Plain-text document sources:
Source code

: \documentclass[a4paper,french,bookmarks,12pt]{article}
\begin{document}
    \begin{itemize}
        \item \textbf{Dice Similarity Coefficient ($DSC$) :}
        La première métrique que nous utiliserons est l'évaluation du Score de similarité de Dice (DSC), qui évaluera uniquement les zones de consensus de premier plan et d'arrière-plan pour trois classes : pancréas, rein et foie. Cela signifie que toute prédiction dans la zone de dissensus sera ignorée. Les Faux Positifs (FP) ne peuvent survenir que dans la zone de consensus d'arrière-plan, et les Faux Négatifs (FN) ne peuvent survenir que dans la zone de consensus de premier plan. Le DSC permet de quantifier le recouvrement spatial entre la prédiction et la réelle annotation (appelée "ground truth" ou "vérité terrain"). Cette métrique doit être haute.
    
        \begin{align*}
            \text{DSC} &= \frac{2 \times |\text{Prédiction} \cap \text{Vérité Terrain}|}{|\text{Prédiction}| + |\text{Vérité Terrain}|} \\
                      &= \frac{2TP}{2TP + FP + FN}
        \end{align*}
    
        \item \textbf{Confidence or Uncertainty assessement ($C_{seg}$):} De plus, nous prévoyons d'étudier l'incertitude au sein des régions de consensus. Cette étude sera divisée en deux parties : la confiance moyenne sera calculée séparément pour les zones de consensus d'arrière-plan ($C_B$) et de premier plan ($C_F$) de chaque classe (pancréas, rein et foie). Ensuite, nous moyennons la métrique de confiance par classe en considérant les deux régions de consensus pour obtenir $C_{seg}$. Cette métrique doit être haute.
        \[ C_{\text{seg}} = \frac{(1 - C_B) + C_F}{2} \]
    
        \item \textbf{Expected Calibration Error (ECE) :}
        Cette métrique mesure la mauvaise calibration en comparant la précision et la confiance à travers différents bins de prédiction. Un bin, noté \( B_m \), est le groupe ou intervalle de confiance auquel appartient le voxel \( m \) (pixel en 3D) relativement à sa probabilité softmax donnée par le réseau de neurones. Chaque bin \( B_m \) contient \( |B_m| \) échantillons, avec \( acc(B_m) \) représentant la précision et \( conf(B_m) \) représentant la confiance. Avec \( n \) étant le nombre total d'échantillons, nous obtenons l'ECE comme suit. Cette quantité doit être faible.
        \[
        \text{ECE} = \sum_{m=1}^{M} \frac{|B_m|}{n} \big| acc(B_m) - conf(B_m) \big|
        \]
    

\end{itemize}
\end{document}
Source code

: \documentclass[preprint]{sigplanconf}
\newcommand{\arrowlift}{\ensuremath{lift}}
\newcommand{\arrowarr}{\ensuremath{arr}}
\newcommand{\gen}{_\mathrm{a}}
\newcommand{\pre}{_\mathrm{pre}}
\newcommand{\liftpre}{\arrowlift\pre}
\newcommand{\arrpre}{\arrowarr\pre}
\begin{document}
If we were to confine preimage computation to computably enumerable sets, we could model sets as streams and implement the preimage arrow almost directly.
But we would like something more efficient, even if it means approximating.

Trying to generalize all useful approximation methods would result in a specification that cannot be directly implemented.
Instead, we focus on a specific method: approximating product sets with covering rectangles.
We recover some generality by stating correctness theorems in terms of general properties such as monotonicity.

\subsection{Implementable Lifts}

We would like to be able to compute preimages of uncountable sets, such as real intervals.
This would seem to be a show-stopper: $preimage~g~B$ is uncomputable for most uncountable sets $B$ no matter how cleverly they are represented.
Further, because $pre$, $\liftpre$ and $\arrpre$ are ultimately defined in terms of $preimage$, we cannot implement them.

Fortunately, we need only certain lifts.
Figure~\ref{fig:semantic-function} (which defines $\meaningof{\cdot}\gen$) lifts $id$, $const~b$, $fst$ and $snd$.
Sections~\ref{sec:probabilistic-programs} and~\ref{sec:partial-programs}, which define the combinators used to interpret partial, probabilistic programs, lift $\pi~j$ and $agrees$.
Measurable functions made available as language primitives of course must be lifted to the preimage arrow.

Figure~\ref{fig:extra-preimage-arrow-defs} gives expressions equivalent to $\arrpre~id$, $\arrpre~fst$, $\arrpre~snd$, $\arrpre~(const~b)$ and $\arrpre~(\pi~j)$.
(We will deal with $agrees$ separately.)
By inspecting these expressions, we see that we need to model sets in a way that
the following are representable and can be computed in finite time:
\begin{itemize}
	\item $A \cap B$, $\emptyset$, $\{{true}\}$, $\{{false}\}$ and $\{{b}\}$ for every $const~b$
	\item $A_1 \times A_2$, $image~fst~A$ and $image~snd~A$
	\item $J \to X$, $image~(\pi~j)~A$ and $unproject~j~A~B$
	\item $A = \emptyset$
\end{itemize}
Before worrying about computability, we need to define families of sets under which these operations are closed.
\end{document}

◆ REQUIRED ACTION: Using the data above, print every record exactly as shown.

◆ YOUR SOLUTION:
Source code

: \documentclass[a4paper,french,bookmarks,12pt]{article}
\begin{document}
    \begin{itemize}
        \item \textbf{Dice Similarity Coefficient ($DSC$) :}
        La première métrique que nous utiliserons est l'évaluation du Score de similarité de Dice (DSC), qui évaluera uniquement les zones de consensus de premier plan et d'arrière-plan pour trois classes : pancréas, rein et foie. Cela signifie que toute prédiction dans la zone de dissensus sera ignorée. Les Faux Positifs (FP) ne peuvent survenir que dans la zone de consensus d'arrière-plan, et les Faux Négatifs (FN) ne peuvent survenir que dans la zone de consensus de premier plan. Le DSC permet de quantifier le recouvrement spatial entre la prédiction et la réelle annotation (appelée "ground truth" ou "vérité terrain"). Cette métrique doit être haute.
    
        \begin{align*}
            \text{DSC} &= \frac{2 \times |\text{Prédiction} \cap \text{Vérité Terrain}|}{|\text{Prédiction}| + |\text{Vérité Terrain}|} \\
                      &= \frac{2TP}{2TP + FP + FN}
        \end{align*}
    
        \item \textbf{Confidence or Uncertainty assessement ($C_{seg}$):} De plus, nous prévoyons d'étudier l'incertitude au sein des régions de consensus. Cette étude sera divisée en deux parties : la confiance moyenne sera calculée séparément pour les zones de consensus d'arrière-plan ($C_B$) et de premier plan ($C_F$) de chaque classe (pancréas, rein et foie). Ensuite, nous moyennons la métrique de confiance par classe en considérant les deux régions de consensus pour obtenir $C_{seg}$. Cette métrique doit être haute.
        \[ C_{\text{seg}} = \frac{(1 - C_B) + C_F}{2} \]
    
        \item \textbf{Expected Calibration Error (ECE) :}
        Cette métrique mesure la mauvaise calibration en comparant la précision et la confiance à travers différents bins de prédiction. Un bin, noté \( B_m \), est le groupe ou intervalle de confiance auquel appartient le voxel \( m \) (pixel en 3D) relativement à sa probabilité softmax donnée par le réseau de neurones. Chaque bin \( B_m \) contient \( |B_m| \) échantillons, avec \( acc(B_m) \) représentant la précision et \( conf(B_m) \) représentant la confiance. Avec \( n \) étant le nombre total d'échantillons, nous obtenons l'ECE comme suit. Cette quantité doit être faible.
        \[
        \text{ECE} = \sum_{m=1}^{M} \frac{|B_m|}{n} \big| acc(B_m) - conf(B_m) \big|
        \]
    

\end{itemize}
\end{document}
Source code

: \documentclass[preprint]{sigplanconf}
\newcommand{\arrowlift}{\ensuremath{lift}}
\newcommand{\arrowarr}{\ensuremath{arr}}
\newcommand{\gen}{_\mathrm{a}}
\newcommand{\pre}{_\mathrm{pre}}
\newcommand{\liftpre}{\arrowlift\pre}
\newcommand{\arrpre}{\arrowarr\pre}
\begin{document}
If we were to confine preimage computation to computably enumerable sets, we could model sets as streams and implement the preimage arrow almost directly.
But we would like something more efficient, even if it means approximating.

Trying to generalize all useful approximation methods would result in a specification that cannot be directly implemented.
Instead, we focus on a specific method: approximating product sets with covering rectangles.
We recover some generality by stating correctness theorems in terms of general properties such as monotonicity.

\subsection{Implementable Lifts}

We would like to be able to compute preimages of uncountable sets, such as real intervals.
This would seem to be a show-stopper: $preimage~g~B$ is uncomputable for most uncountable sets $B$ no matter how cleverly they are represented.
Further, because $pre$, $\liftpre$ and $\arrpre$ are ultimately defined in terms of $preimage$, we cannot implement them.

Fortunately, we need only certain lifts.
Figure~\ref{fig:semantic-function} (which defines $\meaningof{\cdot}\gen$) lifts $id$, $const~b$, $fst$ and $snd$.
Sections~\ref{sec:probabilistic-programs} and~\ref{sec:partial-programs}, which define the combinators used to interpret partial, probabilistic programs, lift $\pi~j$ and $agrees$.
Measurable functions made available as language primitives of course must be lifted to the preimage arrow.

Figure~\ref{fig:extra-preimage-arrow-defs} gives expressions equivalent to $\arrpre~id$, $\arrpre~fst$, $\arrpre~snd$, $\arrpre~(const~b)$ and $\arrpre~(\pi~j)$.
(We will deal with $agrees$ separately.)
By inspecting these expressions, we see that we need to model sets in a way that
the following are representable and can be computed in finite time:
\begin{itemize}
	\item $A \cap B$, $\emptyset$, $\{{true}\}$, $\{{false}\}$ and $\{{b}\}$ for every $const~b$
	\item $A_1 \times A_2$, $image~fst~A$ and $image~snd~A$
	\item $J \to X$, $image~(\pi~j)~A$ and $unproject~j~A~B$
	\item $A = \emptyset$
\end{itemize}
Before worrying about computability, we need to define families of sets under which these operations are closed.
\end{document}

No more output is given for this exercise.